[Information shown Boundary: Start]
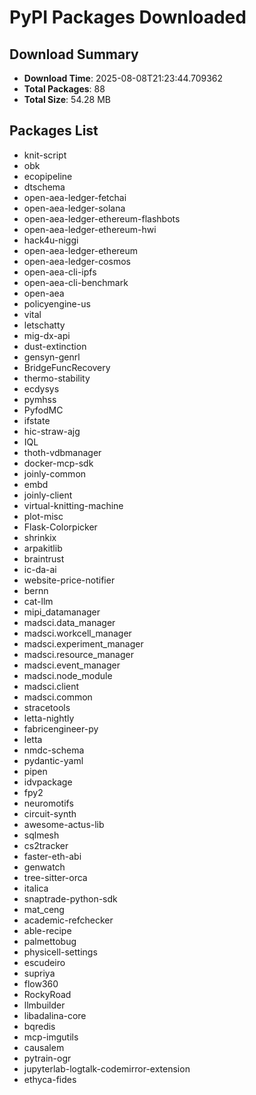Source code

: # PyPI Packages Downloaded

## Download Summary
- **Download Time**: 2025-08-08T21:23:44.709362
- **Total Packages**: 88
- **Total Size**: 54.28 MB

## Packages List
- knit-script
- obk
- ecopipeline
- dtschema
- open-aea-ledger-fetchai
- open-aea-ledger-solana
- open-aea-ledger-ethereum-flashbots
- open-aea-ledger-ethereum-hwi
- hack4u-niggi
- open-aea-ledger-ethereum
- open-aea-ledger-cosmos
- open-aea-cli-ipfs
- open-aea-cli-benchmark
- open-aea
- policyengine-us
- vital
- letschatty
- mig-dx-api
- dust-extinction
- gensyn-genrl
- BridgeFuncRecovery
- thermo-stability
- ecdysys
- pymhss
- PyfodMC
- ifstate
- hic-straw-ajg
- IQL
- thoth-vdbmanager
- docker-mcp-sdk
- joinly-common
- embd
- joinly-client
- virtual-knitting-machine
- plot-misc
- Flask-Colorpicker
- shrinkix
- arpakitlib
- braintrust
- ic-da-ai
- website-price-notifier
- bernn
- cat-llm
- mipi_datamanager
- madsci.data_manager
- madsci.workcell_manager
- madsci.experiment_manager
- madsci.resource_manager
- madsci.event_manager
- madsci.node_module
- madsci.client
- madsci.common
- stracetools
- letta-nightly
- fabricengineer-py
- letta
- nmdc-schema
- pydantic-yaml
- pipen
- idvpackage
- fpy2
- neuromotifs
- circuit-synth
- awesome-actus-lib
- sqlmesh
- cs2tracker
- faster-eth-abi
- genwatch
- tree-sitter-orca
- italica
- snaptrade-python-sdk
- mat_ceng
- academic-refchecker
- able-recipe
- palmettobug
- physicell-settings
- escudeiro
- supriya
- flow360
- RockyRoad
- llmbuilder
- libadalina-core
- bqredis
- mcp-imgutils
- causalem
- pytrain-ogr
- jupyterlab-logtalk-codemirror-extension
- ethyca-fides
[Information shown Boundary: End]
**Action item:** Out of the entries above, write out only the lines between the line holding "- Flask-Colorpicker" and the line holding "- awesome-actus-lib", inclusive, each exactly as given.

**Reply:**
- Flask-Colorpicker
- shrinkix
- arpakitlib
- braintrust
- ic-da-ai
- website-price-notifier
- bernn
- cat-llm
- mipi_datamanager
- madsci.data_manager
- madsci.workcell_manager
- madsci.experiment_manager
- madsci.resource_manager
- madsci.event_manager
- madsci.node_module
- madsci.client
- madsci.common
- stracetools
- letta-nightly
- fabricengineer-py
- letta
- nmdc-schema
- pydantic-yaml
- pipen
- idvpackage
- fpy2
- neuromotifs
- circuit-synth
- awesome-actus-lib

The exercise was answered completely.